Future Shock

I have piles of books everywhere but brought Alvin Toffler‘s Future Shock home with me from campus. I can vaguely remember reading it in college (although that might have been The Third Wave). Somehow, I just knew it would yield interesting history. And I wasn’t wrong.

In the Introduction, Toffler discusses the difficulty of writing when “the whole world is a fast-breaking story” (p. 4). The changing shape of the world leads to the “perishability of fact,” and he admits that despite updates, some of his facts will be obsolete by the time the book gets published. And don’t forget that I’m reading it 35 years after it was first published. More than just the facts have changed. Rather it seems the whole world has changed, which is, ultimately, Toffler’s theme. He points out that the “obsolescence of data has a special significance here…serving as it does to verify the book’s own thesis about the rapidity of change.

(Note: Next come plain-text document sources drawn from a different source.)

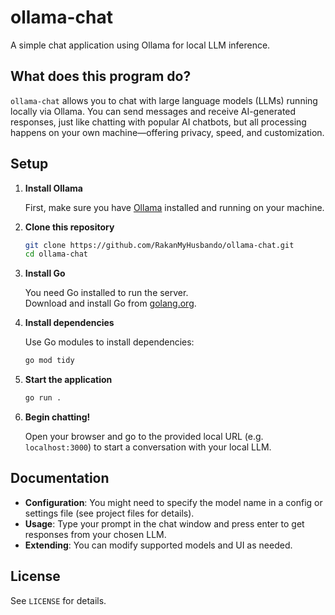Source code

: # ollama-chat

A simple chat application using Ollama for local LLM inference.

## What does this program do?

`ollama-chat` allows you to chat with large language models (LLMs) running locally via Ollama. You can send messages and receive AI-generated responses, just like chatting with popular AI chatbots, but all processing happens on your own machine—offering privacy, speed, and customization.

## Setup

1. **Install Ollama**

   First, make sure you have [Ollama](https://ollama.com/) installed and running on your machine.

2. **Clone this repository**

   ```bash
   git clone https://github.com/RakanMyHusbando/ollama-chat.git
   cd ollama-chat
   ```

3. **Install Go**

   You need Go installed to run the server.  
   Download and install Go from [golang.org](https://golang.org/dl/).

4. **Install dependencies**

   Use Go modules to install dependencies:

   ```bash
   go mod tidy
   ```

5. **Start the application**

   ```bash
   go run .
   ```

6. **Begin chatting!**

   Open your browser and go to the provided local URL (e.g. `localhost:3000`) to start a conversation with your local LLM.

## Documentation

- **Configuration**: You might need to specify the model name in a config or settings file (see project files for details).
- **Usage**: Type your prompt in the chat window and press enter to get responses from your chosen LLM.
- **Extending**: You can modify supported models and UI as needed.

## License

See `LICENSE` for details.
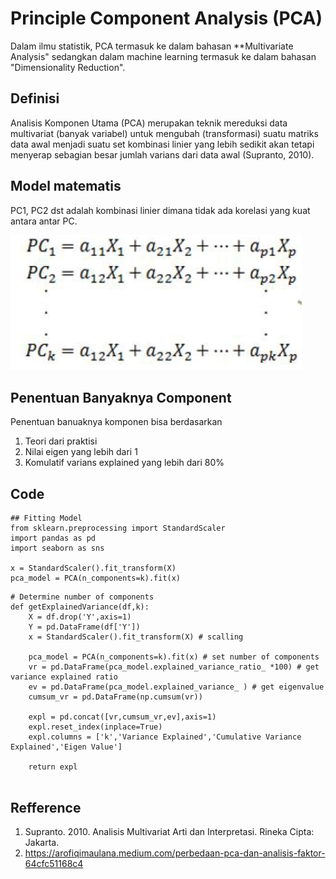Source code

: # Principle Component Analysis (PCA)
Dalam ilmu statistik, PCA termasuk ke dalam bahasan **Multivariate Analysis" sedangkan dalam machine learning termasuk ke dalam bahasan "Dimensionality Reduction".

## Definisi
Analisis Komponen Utama (PCA) merupakan teknik mereduksi data multivariat (banyak variabel) untuk mengubah (transformasi) suatu matriks data awal menjadi suatu set kombinasi linier yang lebih sedikit akan tetapi menyerap sebagian besar jumlah varians dari data awal (Supranto, 2010).

## Model matematis
PC1, PC2 dst adalah kombinasi linier dimana tidak ada korelasi yang kuat antara antar PC.

![](images/pca_model.PNG)

## Penentuan Banyaknya Component
Penentuan banuaknya komponen bisa berdasarkan
1. Teori dari praktisi
2. Nilai eigen yang lebih dari 1
3. Komulatif varians explained yang lebih dari 80%

## Code
```
## Fitting Model
from sklearn.preprocessing import StandardScaler
import pandas as pd
import seaborn as sns

x = StandardScaler().fit_transform(X)
pca_model = PCA(n_components=k).fit(x)
```

```
# Determine number of components
def getExplainedVariance(df,k):
    X = df.drop('Y',axis=1)
    Y = pd.DataFrame(df['Y'])
    x = StandardScaler().fit_transform(X) # scalling
    
    pca_model = PCA(n_components=k).fit(x) # set number of components
    vr = pd.DataFrame(pca_model.explained_variance_ratio_ *100) # get variance explained ratio
    ev = pd.DataFrame(pca_model.explained_variance_ ) # get eigenvalue
    cumsum_vr = pd.DataFrame(np.cumsum(vr))
    
    expl = pd.concat([vr,cumsum_vr,ev],axis=1)
    expl.reset_index(inplace=True)
    expl.columns = ['k','Variance Explained','Cumulative Variance Explained','Eigen Value']
    
    return expl
    
```


## Refference
1. Supranto. 2010. Analisis Multivariat Arti dan Interpretasi. Rineka Cipta: Jakarta.
2. https://arofiqimaulana.medium.com/perbedaan-pca-dan-analisis-faktor-64cfc51168c4

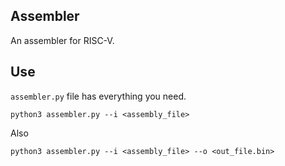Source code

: ## Assembler
An assembler for RISC-V. 

## Use
```assembler.py``` file has everything you need.
```python3
python3 assembler.py --i <assembly_file>  
```
Also
```python3
python3 assembler.py --i <assembly_file> --o <out_file.bin>
```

He goes on to lament the lot of writers in such a furiously accelerating world: “Writers have a harder and harder time keeping up with reality. We have not yet learned to conceive, research, write and publish in ‘real time.’ Readers, therefore, must concern themselves more and more with general theme, rather than detail” (p. 5) Since Toffler’s alive (he runs Toffler Associates, which appears to be a business consulting firm), I suppose he knows about blogs. What could be more “real time”?

But that real time aspect can also lead to trouble. Will Richardson has several posts related to careful blogging. Richardson points to the story in the Chronicle of Higher Education about candidates being passed over because of their blogging past. (Oh dear, maybe I shouldn’t be posting this…) And, David Weinberger, from Harvard (who I just saw at NECC) talks about the problem of “taking it back” when he discovered that he had reacted incorrectly to a post by a conservative commentator.

Toffler, I think, would forgive Weinberger. We’re going to make mistakes in this world of fast-breaking news. It’s what we do after we’ve made the mistake that’s important. Weinberger has tried to make it right, and, in the end, his sense of the commentator’s comments were on the mark. It was an anti-French sentiment that was inappropriate and deserving of rebuff.